We were all hoping for a more exciting morning drive after the previous evening drive and we need not have worried. It was another cold, but beautiful morning where we saw baby hyenas with the mom guarding the nest and three adolescent lion siblings. Hyenas are a lot cuter in real life than I expected, and the baby was adorable. The adolescent lions were two brothers and a sister that had recently broken away from its pack. They were just lying in the middle of the road, completely unbothered by us. The male lions were cute because they were just starting to grow their manes. We also saw baby giraffes with their moms that were too cute.

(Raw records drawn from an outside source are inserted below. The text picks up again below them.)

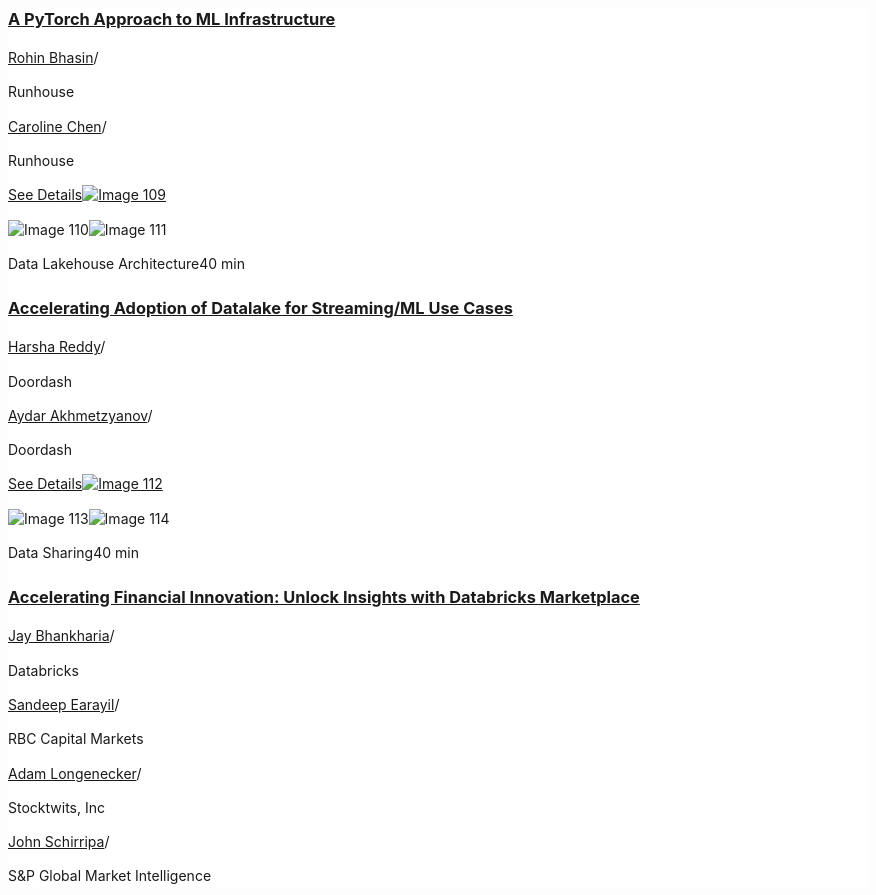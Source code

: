 ### [A PyTorch Approach to ML Infrastructure](https://www.databricks.com/dataaisummit/session/pytorch-approach-ml-infrastructure)

[Rohin Bhasin](https://www.databricks.com/dataaisummit/speaker/rohin-bhasin)/

Runhouse

[Caroline Chen](https://www.databricks.com/dataaisummit/speaker/caroline-chen)/

Runhouse

[See Details![Image 109](https://www.databricks.com/dataaisummit/arrow-caret.svg)](https://www.databricks.com/dataaisummit/session/pytorch-approach-ml-infrastructure)

![Image 110](https://www.databricks.com/dataaisummit/icon-video.svg)![Image 111](https://www.databricks.com/dataaisummit/icon-slides.svg)

Data Lakehouse Architecture40 min

### [Accelerating Adoption of Datalake for Streaming/ML Use Cases](https://www.databricks.com/dataaisummit/session/accelerating-adoption-datalake-streamingml-use-cases)

[Harsha Reddy](https://www.databricks.com/dataaisummit/speaker/harsha-reddy)/

Doordash

[Aydar Akhmetzyanov](https://www.databricks.com/dataaisummit/speaker/aydar-akhmetzyanov)/

Doordash

[See Details![Image 112](https://www.databricks.com/dataaisummit/arrow-caret.svg)](https://www.databricks.com/dataaisummit/session/accelerating-adoption-datalake-streamingml-use-cases)

![Image 113](https://www.databricks.com/dataaisummit/icon-video.svg)![Image 114](https://www.databricks.com/dataaisummit/icon-slides.svg)

Data Sharing40 min

### [Accelerating Financial Innovation: Unlock Insights with Databricks Marketplace](https://www.databricks.com/dataaisummit/session/accelerating-financial-innovation-unlock-insights-databricks)

[Jay Bhankharia](https://www.databricks.com/dataaisummit/speaker/jay-bhankharia)/

Databricks

[Sandeep Earayil](https://www.databricks.com/dataaisummit/speaker/sandeep-earayil)/

RBC Capital Markets

[Adam Longenecker](https://www.databricks.com/dataaisummit/speaker/adam-longenecker)/

Stocktwits, Inc

[John Schirripa](https://www.databricks.com/dataaisummit/speaker/john-schirripa)/

S&P Global Market Intelligence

It is incredible how small they look in comparison, but also how big they are even at only 2-weeks old! We also saw a jackal which was cool.

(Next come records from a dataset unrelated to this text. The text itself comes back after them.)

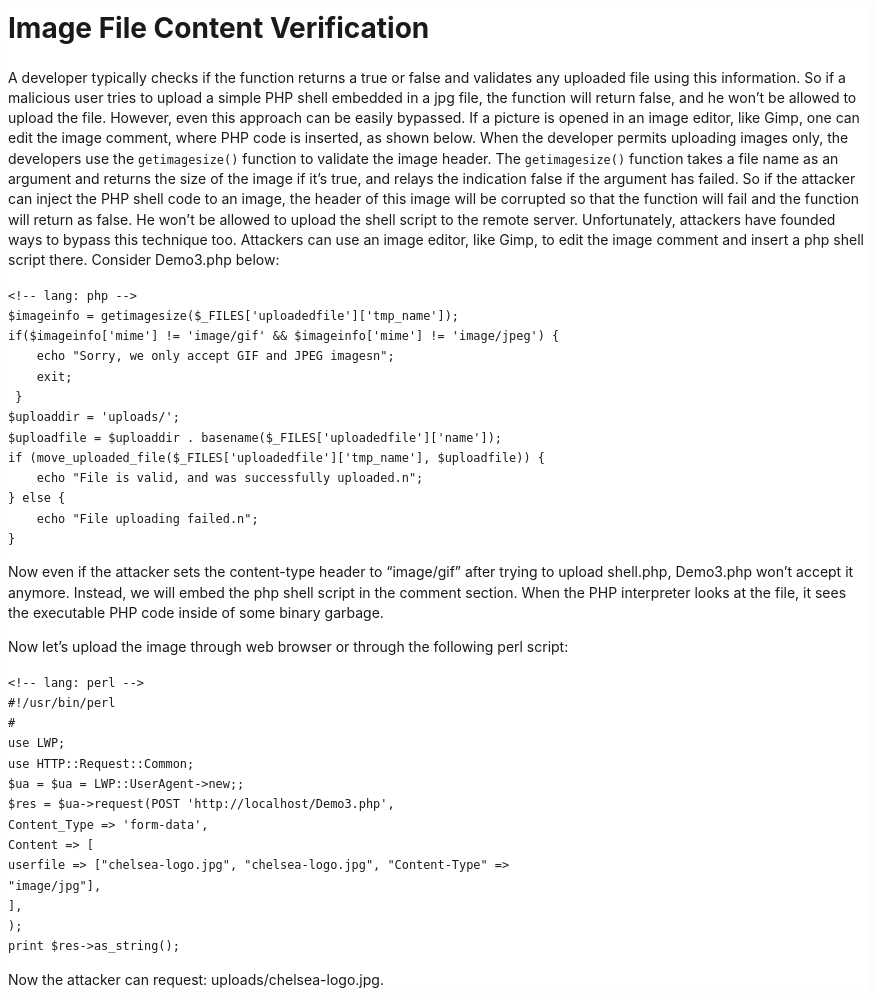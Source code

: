 Image File Content Verification
====================

A developer typically checks if the function returns a true or false and validates any uploaded file using this information. So if a malicious user tries to upload a simple PHP shell embedded in a jpg file, the function will return false, and he won’t be allowed to upload the file. However, even this approach can be easily bypassed. If a picture is opened in an image editor, like Gimp, one can edit the image comment, where PHP code is inserted, as shown below. When the developer permits uploading images only, the developers use the `getimagesize()` function to validate the image header. The `getimagesize()` function takes a file name as an argument and returns the size of the image if it’s true, and relays the indication false if the argument has failed. So if the attacker can inject the PHP shell code to an image, the header of this image will be corrupted so that the function will fail and the function will return as false. He won’t be allowed to upload the shell script to the remote server. Unfortunately, attackers have founded ways to bypass this technique too. Attackers can use an image editor, like Gimp, to edit the image comment and insert a php shell script there. Consider Demo3.php below:

    <!-- lang: php -->
    $imageinfo = getimagesize($_FILES['uploadedfile']['tmp_name']);
    if($imageinfo['mime'] != 'image/gif' && $imageinfo['mime'] != 'image/jpeg') {
        echo "Sorry, we only accept GIF and JPEG imagesn";
        exit;
     }
    $uploaddir = 'uploads/';
    $uploadfile = $uploaddir . basename($_FILES['uploadedfile']['name']);
    if (move_uploaded_file($_FILES['uploadedfile']['tmp_name'], $uploadfile)) {
        echo "File is valid, and was successfully uploaded.n";
    } else {
        echo "File uploading failed.n";
    }

Now even if the attacker sets the content-type header to “image/gif” after trying to upload shell.php, Demo3.php won’t accept it anymore. Instead, we will embed the php shell script in the comment section. When the PHP interpreter looks at the file, it sees the executable PHP code inside of some binary garbage.

Now let’s upload the image through web browser or through the following perl script:

    <!-- lang: perl -->
    #!/usr/bin/perl
    #
    use LWP;
    use HTTP::Request::Common;
    $ua = $ua = LWP::UserAgent->new;;
    $res = $ua->request(POST 'http://localhost/Demo3.php',
    Content_Type => 'form-data',
    Content => [
    userfile => ["chelsea-logo.jpg", "chelsea-logo.jpg", "Content-Type" =>
    "image/jpg"],
    ],
    );
    print $res->as_string();

Now the attacker can request: uploads/chelsea-logo.jpg.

I was disappointed when we didn’t have elephant visitors again at breakfast; but my disappointment was premature because after breakfast was the most incredible experience while at nThambo. And probably one of the most incredible experiences of my life. We were hanging out in the common area when we spotted not just a couple elephants, but an entire herd! I think I counted 24 elephants including the babies (babies are too cute to handle), but there could have been more. They all came to the pool to drink and gathered around while we were all standing on the deck. One big guy even broke part of the deck while trying to scratch himself. Being so close to all of them, close enough to see, hear, and smell them in detail was truly mind-blowing. It was also a bit scary being so close because they are so big and even though they are generally gentle, if they wanted to, they could easily crush me.
When they were done drinking, instead of going back the way they came, which is what they usually do, they proceeded to parade through the lodge grounds in between the buildings. That was also nerve-wracking but majestic. Once they all left, we stood there in wonder and it took quite a while for the exciting and astonishment to wear off. Later in the afternoon, the herd came back marching through the lodge. Truly an incredible experience that I am getting so excited just thinking back to it as a write!

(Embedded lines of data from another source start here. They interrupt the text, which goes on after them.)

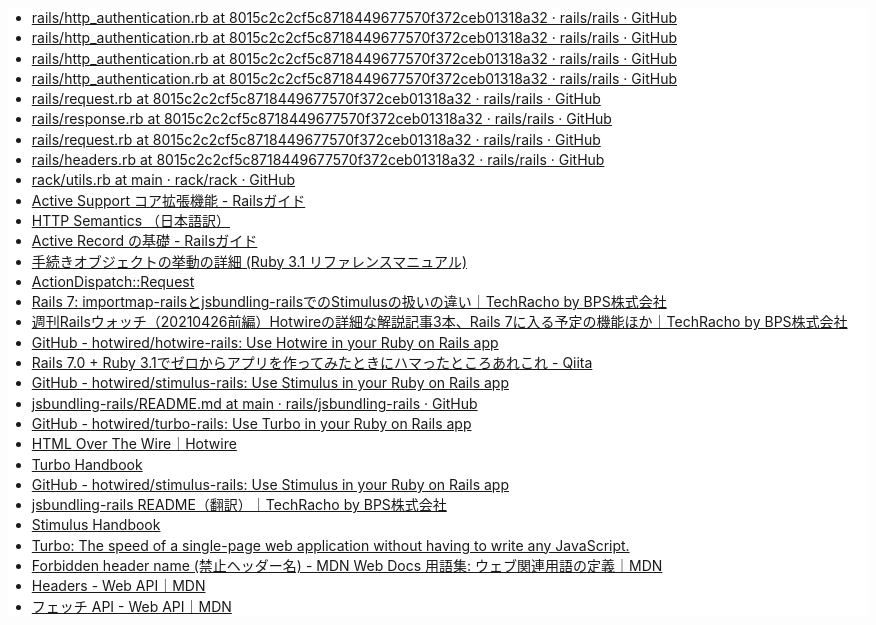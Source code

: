 - [rails/http_authentication.rb at 8015c2c2cf5c8718449677570f372ceb01318a32 · rails/rails · GitHub](https://github.com/rails/rails/blob/8015c2c2cf5c8718449677570f372ceb01318a32/actionpack/lib/action_controller/metal/http_authentication.rb#L92)
- [rails/http_authentication.rb at 8015c2c2cf5c8718449677570f372ceb01318a32 · rails/rails · GitHub](https://github.com/rails/rails/blob/8015c2c2cf5c8718449677570f372ceb01318a32/actionpack/lib/action_controller/metal/http_authentication.rb#L105)
- [rails/http_authentication.rb at 8015c2c2cf5c8718449677570f372ceb01318a32 · rails/rails · GitHub](https://github.com/rails/rails/blob/8015c2c2cf5c8718449677570f372ceb01318a32/actionpack/lib/action_controller/metal/http_authentication.rb#L111)
- [rails/http_authentication.rb at 8015c2c2cf5c8718449677570f372ceb01318a32 · rails/rails · GitHub](https://github.com/rails/rails/blob/8015c2c2cf5c8718449677570f372ceb01318a32/actionpack/lib/action_controller/metal/http_authentication.rb#L115)
- [rails/request.rb at 8015c2c2cf5c8718449677570f372ceb01318a32 · rails/rails · GitHub](https://github.com/rails/rails/blob/8015c2c2cf5c8718449677570f372ceb01318a32/actionpack/lib/action_dispatch/http/request.rb#L404)
- [rails/response.rb at 8015c2c2cf5c8718449677570f372ceb01318a32 · rails/rails · GitHub](https://github.com/rails/rails/blob/8015c2c2cf5c8718449677570f372ceb01318a32/actionpack/lib/action_dispatch/http/response.rb#L179)
- [rails/request.rb at 8015c2c2cf5c8718449677570f372ceb01318a32 · rails/rails · GitHub](https://github.com/rails/rails/blob/8015c2c2cf5c8718449677570f372ceb01318a32/actionpack/lib/action_dispatch/http/request.rb#L210)
- [rails/headers.rb at 8015c2c2cf5c8718449677570f372ceb01318a32 · rails/rails · GitHub](https://github.com/rails/rails/blob/8015c2c2cf5c8718449677570f372ceb01318a32/actionpack/lib/action_dispatch/http/headers.rb#L24)
- [rack/utils.rb at main · rack/rack · GitHub](https://github.com/rack/rack/blob/main/lib/rack/utils.rb)
- [ Active Support コア拡張機能 - Railsガイド](https://railsguides.jp/active_support_core_extensions.html)
- [HTTP Semantics （日本語訳）](https://triple-underscore.github.io/http-semantics2-ja.html)
- [ Active Record の基礎 - Railsガイド](https://railsguides.jp/active_record_basics.html#crud-%E3%83%87%E3%83%BC%E3%82%BF%E3%81%AE%E8%AA%AD%E3%81%BF%E6%9B%B8%E3%81%8D)
- [手続きオブジェクトの挙動の詳細 (Ruby 3.1 リファレンスマニュアル)](https://docs.ruby-lang.org/ja/latest/doc/spec=2flambda_proc.html)
- [ActionDispatch::Request](https://api.rubyonrails.org/v7.0/classes/ActionDispatch/Request.html)
- [Rails 7: importmap-railsとjsbundling-railsでのStimulusの扱いの違い｜TechRacho by BPS株式会社](https://techracho.bpsinc.jp/hachi8833/2022_03_04/115430)
- [週刊Railsウォッチ（20210426前編）Hotwireの詳細な解説記事3本、Rails 7に入る予定の機能ほか｜TechRacho by BPS株式会社](https://techracho.bpsinc.jp/hachi8833/2021_04_26/107414)
- [GitHub - hotwired/hotwire-rails: Use Hotwire in your Ruby on Rails app](https://github.com/hotwired/hotwire-rails)
- [Rails 7.0 + Ruby 3.1でゼロからアプリを作ってみたときにハマったところあれこれ - Qiita](https://qiita.com/jnchito/items/5c41a7031404c313da1f)
- [GitHub - hotwired/stimulus-rails: Use Stimulus in your Ruby on Rails app](https://github.com/hotwired/stimulus-rails)
- [jsbundling-rails/README.md at main · rails/jsbundling-rails · GitHub](https://github.com/rails/jsbundling-rails/blob/main/README.md)
- [GitHub - hotwired/turbo-rails: Use Turbo in your Ruby on Rails app](https://github.com/hotwired/turbo-rails)
- [HTML Over The Wire｜Hotwire](https://hotwired.dev/#screencast)
- [Turbo Handbook](https://turbo.hotwired.dev/handbook/introduction)
- [GitHub - hotwired/stimulus-rails: Use Stimulus in your Ruby on Rails app](https://github.com/hotwired/stimulus-rails#usage-with-javascript-bundler)
- [jsbundling-rails README（翻訳）｜TechRacho by BPS株式会社](https://techracho.bpsinc.jp/hachi8833/2022_09_21/121895)
- [Stimulus Handbook](https://stimulus.hotwired.dev/handbook/introduction)
- [Turbo: The speed of a single-page web application without having to write any JavaScript.](https://turbo.hotwired.dev/)
- [Forbidden header name (禁止ヘッダー名) - MDN Web Docs 用語集: ウェブ関連用語の定義｜MDN](https://developer.mozilla.org/ja/docs/Glossary/Forbidden_header_name)
- [Headers - Web API｜MDN](https://developer.mozilla.org/ja/docs/Web/API/Headers)
- [フェッチ API - Web API｜MDN](https://developer.mozilla.org/ja/docs/Web/API/Fetch_API)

This evening drive was the last of our time at nThambo. We had another amazing elephant experience on this drive. We came across a family of elephants at night in the dark blocking the road. You are supposed to give animals their space and wait for them to move instead of pushing them to move. So we had to wait in the dark for a while. It was so fun and interesting because although the momma elephant was completely unperturbed by us, the child male elephant decided that he needed to act tough and try to scare us away. He flapped his ears to look bigger and then grabbed a tree branch and kept swinging it at us. It was so cute because our guide was explaining that as the older brother (there was a baby elephant), he probably felt like he needed to protect his little brother and therefore was doing everything he could to try to assert dominance over us. And he was still so small. Eventually, they elephants moved and we could continue our way back to nThambo.
Day 4: Goodbye nThambo
This was sadly our last morning at nThambo as we had to fly to Nambia at noon. Luckily, we were able to do one last morning drive. We didn’t see any new exciting animals, but we saw the usual zebras, impala, birds, etc. and it was still wonderful. We said good-bye to our friends and left soon after we got back.
All in all, nThambo was an amazing experience. nThambo itself was beautiful and comfortable with wonderful staff. The game viewing experience was top-notch. And the other guests were all so cool and friendly. We met older couples with so many amazing travel stories (i.e. one woman backpacked the world for 16-months in the 80s) and we even met a rising, famous South African band (RAAF) that was staying for a night after a performance in Hoedspruit.
I wish we had a couple more days there, but the private lodges are quite expensive. So if we were to go back, which we want to, I think the best balance would be 3 nights at a private reserve and a couple days at Kruger National Park to get the best of both worlds. nThambo was another leg of the trip that exceeded expectations!